Detonation is the rapid and uncontrolled combustion of the air/fuel mixture. Detonation can occur in the cylinder when operating on a fuel of inadequate octane rating, or with ignition too far advanced. It is informally called "pinging".
In discussions on this condition, we will refer to detonation as an abnormal combustion process. Normal combustion is a controlled amount of air/fuel ratio mixture entering each cylinder at the correct operation chamber temperature.
The compressed, "charged" mixture is then ignited at a precise moment by the ignition system that starts a small flame kernel, which is followed by a smooth controlled burning. Anything that alters the air/fuel ratio, chamber temperature, or ignition timing, will affect the combustion process.
The following are items that will usually effect the combustion process: Camshafts that alter valve timing from OEM specs, a different combination of pistons or cylinder heads altering compression ratio, wrong octane gasoline, engines that burn oil, a non-functioning EGR system, vacuum leaks, or restricted exhaust systems.
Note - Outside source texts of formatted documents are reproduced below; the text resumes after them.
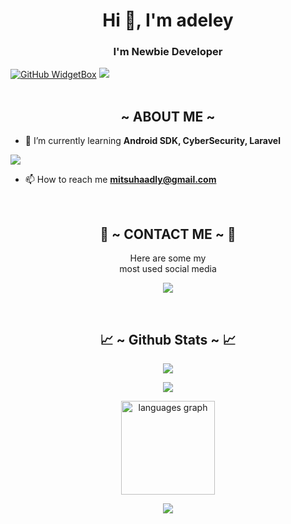 <h1 align="center">Hi 👋, I'm adeley</h1>
<h3 align="center">I'm Newbie Developer</h3>

[![GitHub WidgetBox](https://github-widgetbox.vercel.app/api/profile?username=adeleeeeyyyy&data=followers,repositories,stars,commits&theme=nautilus)](https://github.com/adeleeeeyyyy)
<img src="https://svgshare.com/i/15xW.svg">
<br><br>

<div>
  <h2 align="center">  ~ ABOUT ME ~  </h2>
</div>

- 🌱 I’m currently learning **Android SDK, CyberSecurity, Laravel**
<a>
  <img src="https://user-images.githubusercontent.com/74038190/213910845-af37a709-8995-40d6-be59-724526e3c3d7.gif">
  </a>

- 📫 How to reach me **mitsuhaadly@gmail.com**

<br>
<h2 align="center"> 📝 ~ CONTACT ME ~ 📝 </h2>

<p align="center">Here are some my <br>
most used social media</p>

<p align="center">
  <a href="https://www.instagram.com/adeleeeeyyyy" target="_blank"><img src="https://img.shields.io/badge/-adeleeeeyyyy_-ocean?&style=for-the-badge&logo=Instagram&logoColor=white"/></a>
</p>
</div>
<br>
<h2 align="center"> 📈 ~ Github Stats ~ 📈 </h2>

<p align="center">
  <a href="https://github.com/adeleeeeyyyy"><img src="https://github-readme-stats.vercel.app/api?username=adeleeeeyyyy&theme=tokyonight&show_icons=true" /></a>
</p>

<p align="center">
  <a href="https://github.com/adeleeeeyyyy"><img src="https://github-readme-streak-stats.herokuapp.com/?user=adeleeeeyyyy&theme=tokyonight&hide_border=false&properties=background&border=%239611C5FF" /><a>
</p>

<p align="center">
   <img src="https://github-readme-stats.vercel.app/api/top-langs?locale=en&hide_title=false&layout=compact&card_width=320&langs_count=5&hide=css&theme=nightowl&hide_border=false&username=adeleeeeyyyy" height="150" alt="languages graph"/>
</p>

<p align="center">
  <a href="https://github.com/adeleeeeyyyy"><img src="https://github-profile-trophy.vercel.app/?username=adeleeeeyyyy&theme=radical&margin-w=20&no-bg=true&no-frame=false" /><a>
</p>
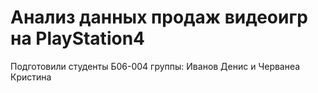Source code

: # Анализ данных продаж видеоигр на PlayStation4
Подготовили студенты Б06-004 группы: Иванов Денис и Черванеа Кристина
Listed below are some of the results of an abnormal combustion process in a gasoline engine:
- Piston, ring land, or piston ring breakage
- Head gasket armor distortion and burn through
- Tuliped intake valves
- Burned, cracked, or distorted exhaust valves
- Cylinder head cracks in combustion chamber
- Connecting rod bearing damage on upper shell first; leads to complete engine failure
- Wrong heat range on spark plugs
- Using oversized fuel injectors
- Wrong turbo charger
- Changing the computer or reprogramming it
Once detonation starts, it propagates with each combustion process. As the temperature and pressure in the cylinder increases, creating a violent uncontrolled burning, the exhaust stroke is no longer capable of evacuating enough temperature from the combustion chamber.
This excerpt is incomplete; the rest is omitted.